===== DATA TO PROCESS

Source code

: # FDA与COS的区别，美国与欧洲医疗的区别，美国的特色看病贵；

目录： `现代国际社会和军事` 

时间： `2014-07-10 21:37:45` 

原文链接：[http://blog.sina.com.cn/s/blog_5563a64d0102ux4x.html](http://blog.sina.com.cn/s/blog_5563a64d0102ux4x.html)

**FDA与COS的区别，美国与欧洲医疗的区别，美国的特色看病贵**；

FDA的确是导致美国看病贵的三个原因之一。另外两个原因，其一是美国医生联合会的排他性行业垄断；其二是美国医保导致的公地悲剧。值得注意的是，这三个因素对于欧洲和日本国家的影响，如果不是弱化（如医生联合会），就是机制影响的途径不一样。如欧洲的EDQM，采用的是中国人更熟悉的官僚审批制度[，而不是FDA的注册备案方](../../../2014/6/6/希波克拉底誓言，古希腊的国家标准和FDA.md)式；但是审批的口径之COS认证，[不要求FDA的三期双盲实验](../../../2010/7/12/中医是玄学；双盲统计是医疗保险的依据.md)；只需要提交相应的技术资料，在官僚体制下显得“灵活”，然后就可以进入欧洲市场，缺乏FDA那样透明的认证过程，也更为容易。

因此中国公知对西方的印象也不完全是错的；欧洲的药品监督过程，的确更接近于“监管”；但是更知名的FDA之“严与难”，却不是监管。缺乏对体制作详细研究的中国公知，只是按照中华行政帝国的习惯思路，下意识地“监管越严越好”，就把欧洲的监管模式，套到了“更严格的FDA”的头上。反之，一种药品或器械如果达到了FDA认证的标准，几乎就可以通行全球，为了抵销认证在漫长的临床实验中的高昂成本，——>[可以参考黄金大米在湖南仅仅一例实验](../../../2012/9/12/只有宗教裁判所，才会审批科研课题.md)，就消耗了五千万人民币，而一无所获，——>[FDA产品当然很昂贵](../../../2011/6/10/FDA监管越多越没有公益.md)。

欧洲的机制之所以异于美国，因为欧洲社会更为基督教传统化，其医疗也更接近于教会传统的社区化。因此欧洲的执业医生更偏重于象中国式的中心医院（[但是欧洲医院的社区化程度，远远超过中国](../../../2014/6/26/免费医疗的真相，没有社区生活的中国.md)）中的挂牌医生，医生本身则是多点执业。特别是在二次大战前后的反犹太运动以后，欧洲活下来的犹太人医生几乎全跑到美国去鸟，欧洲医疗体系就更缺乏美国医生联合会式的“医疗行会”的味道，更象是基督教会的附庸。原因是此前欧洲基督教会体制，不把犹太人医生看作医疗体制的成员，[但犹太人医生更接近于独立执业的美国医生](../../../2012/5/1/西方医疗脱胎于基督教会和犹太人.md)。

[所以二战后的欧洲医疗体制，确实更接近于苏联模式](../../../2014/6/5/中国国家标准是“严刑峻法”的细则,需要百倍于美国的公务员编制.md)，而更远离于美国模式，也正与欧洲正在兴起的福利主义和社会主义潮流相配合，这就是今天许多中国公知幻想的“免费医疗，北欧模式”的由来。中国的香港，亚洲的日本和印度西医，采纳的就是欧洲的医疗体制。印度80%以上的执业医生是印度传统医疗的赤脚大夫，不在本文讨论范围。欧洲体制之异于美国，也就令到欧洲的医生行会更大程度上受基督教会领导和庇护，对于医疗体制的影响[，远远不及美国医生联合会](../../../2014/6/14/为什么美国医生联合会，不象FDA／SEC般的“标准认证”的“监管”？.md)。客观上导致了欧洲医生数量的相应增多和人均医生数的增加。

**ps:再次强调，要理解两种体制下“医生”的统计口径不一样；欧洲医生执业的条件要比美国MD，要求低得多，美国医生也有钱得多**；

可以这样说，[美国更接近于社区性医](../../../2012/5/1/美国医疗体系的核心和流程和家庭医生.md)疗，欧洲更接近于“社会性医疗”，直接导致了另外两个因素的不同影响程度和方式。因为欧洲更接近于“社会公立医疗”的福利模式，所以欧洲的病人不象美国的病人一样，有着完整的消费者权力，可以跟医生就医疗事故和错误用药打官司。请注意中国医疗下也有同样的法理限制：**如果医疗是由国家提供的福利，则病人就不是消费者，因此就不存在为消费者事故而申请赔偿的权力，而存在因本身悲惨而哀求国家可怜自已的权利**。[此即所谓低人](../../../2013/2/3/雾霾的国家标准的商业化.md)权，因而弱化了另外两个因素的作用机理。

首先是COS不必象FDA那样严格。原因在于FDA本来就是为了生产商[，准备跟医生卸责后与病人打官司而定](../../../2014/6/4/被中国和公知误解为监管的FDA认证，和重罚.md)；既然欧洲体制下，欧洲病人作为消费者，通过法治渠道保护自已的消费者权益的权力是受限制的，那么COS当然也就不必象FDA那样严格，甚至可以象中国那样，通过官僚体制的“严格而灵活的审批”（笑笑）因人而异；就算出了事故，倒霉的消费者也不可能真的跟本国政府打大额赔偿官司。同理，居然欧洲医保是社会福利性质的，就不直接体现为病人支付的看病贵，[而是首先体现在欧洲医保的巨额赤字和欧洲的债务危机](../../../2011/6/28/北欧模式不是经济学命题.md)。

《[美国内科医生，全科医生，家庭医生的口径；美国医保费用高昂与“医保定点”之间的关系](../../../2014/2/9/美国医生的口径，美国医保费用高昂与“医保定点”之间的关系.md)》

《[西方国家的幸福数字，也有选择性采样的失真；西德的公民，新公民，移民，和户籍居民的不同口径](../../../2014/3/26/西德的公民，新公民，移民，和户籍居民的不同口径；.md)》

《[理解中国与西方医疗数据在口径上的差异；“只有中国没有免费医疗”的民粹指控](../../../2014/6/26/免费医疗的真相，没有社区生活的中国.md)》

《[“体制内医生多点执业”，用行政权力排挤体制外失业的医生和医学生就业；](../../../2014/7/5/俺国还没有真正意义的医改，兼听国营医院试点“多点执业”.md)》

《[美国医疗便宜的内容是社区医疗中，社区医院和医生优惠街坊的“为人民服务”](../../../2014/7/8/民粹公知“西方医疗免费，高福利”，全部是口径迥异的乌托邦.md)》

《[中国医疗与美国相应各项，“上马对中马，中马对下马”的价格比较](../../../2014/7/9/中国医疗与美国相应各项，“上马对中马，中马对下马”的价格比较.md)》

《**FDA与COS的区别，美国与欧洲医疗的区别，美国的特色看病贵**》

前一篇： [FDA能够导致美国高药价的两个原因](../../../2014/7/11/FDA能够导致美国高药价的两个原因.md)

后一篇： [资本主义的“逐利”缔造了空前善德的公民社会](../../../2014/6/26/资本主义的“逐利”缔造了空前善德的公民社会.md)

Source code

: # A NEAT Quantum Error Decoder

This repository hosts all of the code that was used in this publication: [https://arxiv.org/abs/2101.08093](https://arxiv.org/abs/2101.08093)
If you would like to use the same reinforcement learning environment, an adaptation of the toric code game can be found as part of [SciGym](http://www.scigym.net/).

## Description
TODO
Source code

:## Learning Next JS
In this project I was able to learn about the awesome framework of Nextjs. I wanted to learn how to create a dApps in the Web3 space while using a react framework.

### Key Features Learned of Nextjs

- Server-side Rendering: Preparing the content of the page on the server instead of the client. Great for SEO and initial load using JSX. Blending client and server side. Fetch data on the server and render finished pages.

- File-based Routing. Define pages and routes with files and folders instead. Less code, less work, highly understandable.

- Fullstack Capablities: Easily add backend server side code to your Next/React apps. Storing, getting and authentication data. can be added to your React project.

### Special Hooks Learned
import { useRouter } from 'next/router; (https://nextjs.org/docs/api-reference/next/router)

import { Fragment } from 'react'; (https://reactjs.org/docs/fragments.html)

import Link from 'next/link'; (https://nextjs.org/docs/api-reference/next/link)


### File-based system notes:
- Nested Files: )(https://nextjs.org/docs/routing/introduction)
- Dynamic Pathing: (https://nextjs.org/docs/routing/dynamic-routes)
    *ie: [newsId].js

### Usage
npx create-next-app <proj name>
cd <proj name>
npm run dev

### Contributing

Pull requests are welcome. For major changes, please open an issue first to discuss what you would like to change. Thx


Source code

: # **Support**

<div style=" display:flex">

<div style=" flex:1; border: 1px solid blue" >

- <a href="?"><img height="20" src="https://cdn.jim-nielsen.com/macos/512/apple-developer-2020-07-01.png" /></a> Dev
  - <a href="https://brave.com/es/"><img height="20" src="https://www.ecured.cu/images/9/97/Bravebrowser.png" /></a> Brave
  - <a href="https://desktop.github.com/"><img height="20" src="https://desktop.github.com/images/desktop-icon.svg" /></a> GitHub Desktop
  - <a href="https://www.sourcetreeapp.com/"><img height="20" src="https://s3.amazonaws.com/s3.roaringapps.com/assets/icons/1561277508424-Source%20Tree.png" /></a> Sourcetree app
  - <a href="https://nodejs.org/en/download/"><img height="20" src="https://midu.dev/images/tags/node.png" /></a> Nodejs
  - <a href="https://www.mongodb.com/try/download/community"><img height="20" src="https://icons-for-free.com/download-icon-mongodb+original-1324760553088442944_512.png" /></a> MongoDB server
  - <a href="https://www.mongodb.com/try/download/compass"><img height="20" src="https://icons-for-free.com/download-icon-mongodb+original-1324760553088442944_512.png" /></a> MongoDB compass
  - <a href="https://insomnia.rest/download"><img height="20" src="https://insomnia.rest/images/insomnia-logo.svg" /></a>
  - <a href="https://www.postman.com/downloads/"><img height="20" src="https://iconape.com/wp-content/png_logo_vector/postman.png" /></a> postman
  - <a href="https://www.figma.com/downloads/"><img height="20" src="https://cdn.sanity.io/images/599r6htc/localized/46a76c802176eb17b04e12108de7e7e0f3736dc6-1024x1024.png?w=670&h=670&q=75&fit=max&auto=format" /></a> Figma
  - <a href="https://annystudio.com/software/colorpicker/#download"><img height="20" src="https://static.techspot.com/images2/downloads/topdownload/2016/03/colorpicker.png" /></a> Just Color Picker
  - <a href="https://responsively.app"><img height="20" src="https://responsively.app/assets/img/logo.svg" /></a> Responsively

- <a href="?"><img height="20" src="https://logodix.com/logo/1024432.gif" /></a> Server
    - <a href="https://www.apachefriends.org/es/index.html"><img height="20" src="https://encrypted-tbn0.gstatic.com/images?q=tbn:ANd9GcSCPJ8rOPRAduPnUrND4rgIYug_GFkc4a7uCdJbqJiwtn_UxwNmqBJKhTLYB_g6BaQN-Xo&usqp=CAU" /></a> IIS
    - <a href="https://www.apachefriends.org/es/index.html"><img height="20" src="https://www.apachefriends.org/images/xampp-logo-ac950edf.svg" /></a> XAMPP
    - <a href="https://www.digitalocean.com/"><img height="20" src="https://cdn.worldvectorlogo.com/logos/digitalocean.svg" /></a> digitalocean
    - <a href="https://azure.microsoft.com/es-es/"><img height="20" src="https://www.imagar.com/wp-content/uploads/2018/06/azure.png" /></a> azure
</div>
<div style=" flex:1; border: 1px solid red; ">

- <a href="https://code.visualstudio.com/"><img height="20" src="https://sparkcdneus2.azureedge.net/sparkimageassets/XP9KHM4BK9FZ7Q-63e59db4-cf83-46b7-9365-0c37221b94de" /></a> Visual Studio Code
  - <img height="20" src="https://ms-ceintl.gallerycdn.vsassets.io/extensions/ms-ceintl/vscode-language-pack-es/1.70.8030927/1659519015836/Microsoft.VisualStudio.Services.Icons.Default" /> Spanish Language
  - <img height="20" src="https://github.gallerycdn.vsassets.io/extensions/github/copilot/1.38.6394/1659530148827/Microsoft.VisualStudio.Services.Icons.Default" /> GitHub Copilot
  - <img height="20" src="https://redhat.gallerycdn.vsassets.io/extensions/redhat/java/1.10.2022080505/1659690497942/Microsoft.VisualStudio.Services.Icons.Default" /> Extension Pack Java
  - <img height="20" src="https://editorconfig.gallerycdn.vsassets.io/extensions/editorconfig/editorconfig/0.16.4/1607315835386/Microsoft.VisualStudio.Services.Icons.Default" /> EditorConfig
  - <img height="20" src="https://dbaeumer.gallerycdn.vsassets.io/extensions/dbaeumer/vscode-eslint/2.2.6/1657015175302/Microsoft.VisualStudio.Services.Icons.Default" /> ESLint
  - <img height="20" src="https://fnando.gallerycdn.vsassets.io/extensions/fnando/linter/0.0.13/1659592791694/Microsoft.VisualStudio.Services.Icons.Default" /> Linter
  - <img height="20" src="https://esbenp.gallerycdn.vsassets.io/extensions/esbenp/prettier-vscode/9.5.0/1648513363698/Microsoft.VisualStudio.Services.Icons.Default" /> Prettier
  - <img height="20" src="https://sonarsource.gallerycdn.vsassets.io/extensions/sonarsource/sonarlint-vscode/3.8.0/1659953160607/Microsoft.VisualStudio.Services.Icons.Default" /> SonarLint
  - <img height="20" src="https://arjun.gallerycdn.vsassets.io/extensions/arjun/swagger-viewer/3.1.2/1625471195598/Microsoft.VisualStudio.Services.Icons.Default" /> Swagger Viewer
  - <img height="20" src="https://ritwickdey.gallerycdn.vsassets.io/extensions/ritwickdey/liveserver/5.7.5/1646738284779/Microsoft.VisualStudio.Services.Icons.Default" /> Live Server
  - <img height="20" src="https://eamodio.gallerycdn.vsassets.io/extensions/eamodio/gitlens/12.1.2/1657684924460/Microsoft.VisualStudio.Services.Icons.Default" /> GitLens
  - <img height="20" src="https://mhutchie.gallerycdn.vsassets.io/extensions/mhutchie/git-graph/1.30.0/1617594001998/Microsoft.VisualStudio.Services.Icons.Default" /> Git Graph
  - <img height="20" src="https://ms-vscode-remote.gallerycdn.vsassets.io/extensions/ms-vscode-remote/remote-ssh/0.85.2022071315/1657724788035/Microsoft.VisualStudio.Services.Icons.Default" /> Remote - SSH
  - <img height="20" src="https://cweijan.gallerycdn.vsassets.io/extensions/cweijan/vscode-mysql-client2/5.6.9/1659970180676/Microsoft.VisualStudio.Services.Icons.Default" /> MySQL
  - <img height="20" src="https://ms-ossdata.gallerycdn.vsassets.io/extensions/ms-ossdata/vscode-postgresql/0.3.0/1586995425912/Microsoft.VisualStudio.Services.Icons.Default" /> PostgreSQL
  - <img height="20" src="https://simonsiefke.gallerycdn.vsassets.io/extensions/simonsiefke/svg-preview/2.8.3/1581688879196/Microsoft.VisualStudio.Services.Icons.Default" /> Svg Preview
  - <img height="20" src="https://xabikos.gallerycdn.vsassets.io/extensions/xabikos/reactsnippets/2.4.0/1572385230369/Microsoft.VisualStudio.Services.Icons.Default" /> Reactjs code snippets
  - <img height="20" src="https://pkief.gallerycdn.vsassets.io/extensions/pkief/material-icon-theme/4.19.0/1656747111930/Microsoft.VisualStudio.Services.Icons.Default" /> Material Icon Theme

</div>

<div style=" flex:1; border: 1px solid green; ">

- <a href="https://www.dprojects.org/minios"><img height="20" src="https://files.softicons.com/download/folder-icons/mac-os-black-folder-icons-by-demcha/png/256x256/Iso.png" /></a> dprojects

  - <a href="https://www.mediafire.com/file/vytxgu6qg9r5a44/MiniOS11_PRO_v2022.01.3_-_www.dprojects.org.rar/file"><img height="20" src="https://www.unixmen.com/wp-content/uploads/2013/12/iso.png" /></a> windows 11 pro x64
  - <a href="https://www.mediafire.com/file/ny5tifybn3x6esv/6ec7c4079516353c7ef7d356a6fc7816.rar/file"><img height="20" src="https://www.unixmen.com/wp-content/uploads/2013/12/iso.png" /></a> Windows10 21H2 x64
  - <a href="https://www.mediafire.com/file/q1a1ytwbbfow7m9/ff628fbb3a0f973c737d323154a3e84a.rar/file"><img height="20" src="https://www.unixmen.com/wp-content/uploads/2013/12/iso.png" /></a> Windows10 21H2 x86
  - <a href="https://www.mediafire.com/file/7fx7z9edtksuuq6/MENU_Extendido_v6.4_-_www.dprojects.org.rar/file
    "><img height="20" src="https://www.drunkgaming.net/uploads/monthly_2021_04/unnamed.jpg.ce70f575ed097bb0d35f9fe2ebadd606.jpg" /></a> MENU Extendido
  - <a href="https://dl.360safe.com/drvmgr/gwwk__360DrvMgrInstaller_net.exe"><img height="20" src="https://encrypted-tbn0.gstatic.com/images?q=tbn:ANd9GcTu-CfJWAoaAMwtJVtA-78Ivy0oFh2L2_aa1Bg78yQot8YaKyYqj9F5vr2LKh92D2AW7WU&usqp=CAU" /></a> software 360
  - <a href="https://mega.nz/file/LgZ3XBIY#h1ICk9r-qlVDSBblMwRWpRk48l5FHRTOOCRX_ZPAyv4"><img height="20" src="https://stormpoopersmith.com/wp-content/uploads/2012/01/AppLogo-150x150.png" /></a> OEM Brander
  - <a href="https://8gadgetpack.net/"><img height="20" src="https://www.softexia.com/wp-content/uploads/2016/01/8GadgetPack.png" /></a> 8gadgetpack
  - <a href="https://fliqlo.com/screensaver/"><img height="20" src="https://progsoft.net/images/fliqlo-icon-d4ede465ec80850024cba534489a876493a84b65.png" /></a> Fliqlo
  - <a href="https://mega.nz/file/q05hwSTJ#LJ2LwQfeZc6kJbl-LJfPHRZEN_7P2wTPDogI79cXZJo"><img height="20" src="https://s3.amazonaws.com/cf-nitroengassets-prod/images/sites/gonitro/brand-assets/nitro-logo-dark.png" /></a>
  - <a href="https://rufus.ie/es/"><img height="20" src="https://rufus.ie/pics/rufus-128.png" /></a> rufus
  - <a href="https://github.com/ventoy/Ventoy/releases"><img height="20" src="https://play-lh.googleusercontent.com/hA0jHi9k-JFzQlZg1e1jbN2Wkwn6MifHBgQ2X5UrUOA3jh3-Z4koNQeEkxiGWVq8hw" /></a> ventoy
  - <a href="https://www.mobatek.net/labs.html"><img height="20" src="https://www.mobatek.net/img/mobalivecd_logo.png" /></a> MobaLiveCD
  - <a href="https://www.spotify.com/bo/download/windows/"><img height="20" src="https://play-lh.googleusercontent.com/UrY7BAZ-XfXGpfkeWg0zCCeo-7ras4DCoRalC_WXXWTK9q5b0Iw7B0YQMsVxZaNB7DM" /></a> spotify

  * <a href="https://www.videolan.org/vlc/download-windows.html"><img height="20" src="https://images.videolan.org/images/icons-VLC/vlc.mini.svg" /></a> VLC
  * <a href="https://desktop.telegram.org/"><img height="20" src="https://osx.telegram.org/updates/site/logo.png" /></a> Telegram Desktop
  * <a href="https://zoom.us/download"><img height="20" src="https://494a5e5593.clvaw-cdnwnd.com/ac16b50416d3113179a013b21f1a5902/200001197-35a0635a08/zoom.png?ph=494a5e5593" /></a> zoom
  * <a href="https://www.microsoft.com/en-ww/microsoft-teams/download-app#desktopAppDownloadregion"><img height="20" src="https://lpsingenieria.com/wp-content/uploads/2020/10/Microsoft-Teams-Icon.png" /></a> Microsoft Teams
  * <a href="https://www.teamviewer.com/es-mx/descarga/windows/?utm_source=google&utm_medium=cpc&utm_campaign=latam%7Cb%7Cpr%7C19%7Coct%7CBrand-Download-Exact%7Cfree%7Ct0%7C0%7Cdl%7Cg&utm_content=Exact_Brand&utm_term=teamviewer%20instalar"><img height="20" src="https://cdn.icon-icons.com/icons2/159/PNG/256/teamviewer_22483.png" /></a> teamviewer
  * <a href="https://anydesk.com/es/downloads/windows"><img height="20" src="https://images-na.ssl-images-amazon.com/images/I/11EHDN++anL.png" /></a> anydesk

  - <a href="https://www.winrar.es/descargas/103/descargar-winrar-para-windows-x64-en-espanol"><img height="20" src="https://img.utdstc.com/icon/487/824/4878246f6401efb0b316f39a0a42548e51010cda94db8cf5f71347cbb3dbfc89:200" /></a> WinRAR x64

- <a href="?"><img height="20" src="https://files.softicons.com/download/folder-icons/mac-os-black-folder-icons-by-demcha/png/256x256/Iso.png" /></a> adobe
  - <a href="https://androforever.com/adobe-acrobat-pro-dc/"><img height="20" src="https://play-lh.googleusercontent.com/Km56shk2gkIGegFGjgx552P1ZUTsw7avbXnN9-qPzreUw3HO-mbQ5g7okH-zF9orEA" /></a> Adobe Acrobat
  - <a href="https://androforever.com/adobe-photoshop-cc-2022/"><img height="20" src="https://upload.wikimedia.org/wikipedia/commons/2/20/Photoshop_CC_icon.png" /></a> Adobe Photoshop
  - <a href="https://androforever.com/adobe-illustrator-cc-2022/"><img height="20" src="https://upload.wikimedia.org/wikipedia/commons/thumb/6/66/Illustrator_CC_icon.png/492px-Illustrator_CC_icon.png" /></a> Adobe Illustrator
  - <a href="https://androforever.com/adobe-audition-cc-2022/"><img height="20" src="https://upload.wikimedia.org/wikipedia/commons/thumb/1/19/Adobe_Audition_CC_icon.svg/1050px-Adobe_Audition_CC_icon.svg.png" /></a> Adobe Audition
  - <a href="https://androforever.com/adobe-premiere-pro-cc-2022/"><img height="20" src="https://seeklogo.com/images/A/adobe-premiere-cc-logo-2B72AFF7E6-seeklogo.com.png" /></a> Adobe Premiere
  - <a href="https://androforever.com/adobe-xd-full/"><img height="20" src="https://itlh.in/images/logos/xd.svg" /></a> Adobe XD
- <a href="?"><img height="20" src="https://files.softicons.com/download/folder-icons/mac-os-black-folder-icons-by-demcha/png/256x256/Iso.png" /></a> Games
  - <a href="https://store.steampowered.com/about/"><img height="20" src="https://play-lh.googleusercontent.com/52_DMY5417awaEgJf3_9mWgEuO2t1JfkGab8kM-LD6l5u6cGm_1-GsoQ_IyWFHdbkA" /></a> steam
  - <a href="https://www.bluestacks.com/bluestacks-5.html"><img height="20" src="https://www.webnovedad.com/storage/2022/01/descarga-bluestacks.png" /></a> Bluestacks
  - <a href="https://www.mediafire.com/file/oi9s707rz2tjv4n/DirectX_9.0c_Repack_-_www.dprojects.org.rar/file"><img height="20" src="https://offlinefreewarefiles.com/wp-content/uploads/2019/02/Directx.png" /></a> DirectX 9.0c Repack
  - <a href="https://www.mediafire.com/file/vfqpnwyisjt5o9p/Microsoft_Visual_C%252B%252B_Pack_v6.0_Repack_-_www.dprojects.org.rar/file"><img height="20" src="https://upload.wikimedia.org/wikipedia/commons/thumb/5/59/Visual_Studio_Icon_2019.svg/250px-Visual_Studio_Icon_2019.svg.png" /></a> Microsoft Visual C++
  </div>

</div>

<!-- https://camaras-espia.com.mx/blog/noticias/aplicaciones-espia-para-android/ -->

==========

EXERCISE DESCRIPTION: The answer consists of every line above in which the word "based" occurs.

SOLUTION TO THIS PROBLEM:
- File-based Routing. Define pages and routes with files and folders instead. Less code, less work, highly understandable.
### File-based system notes:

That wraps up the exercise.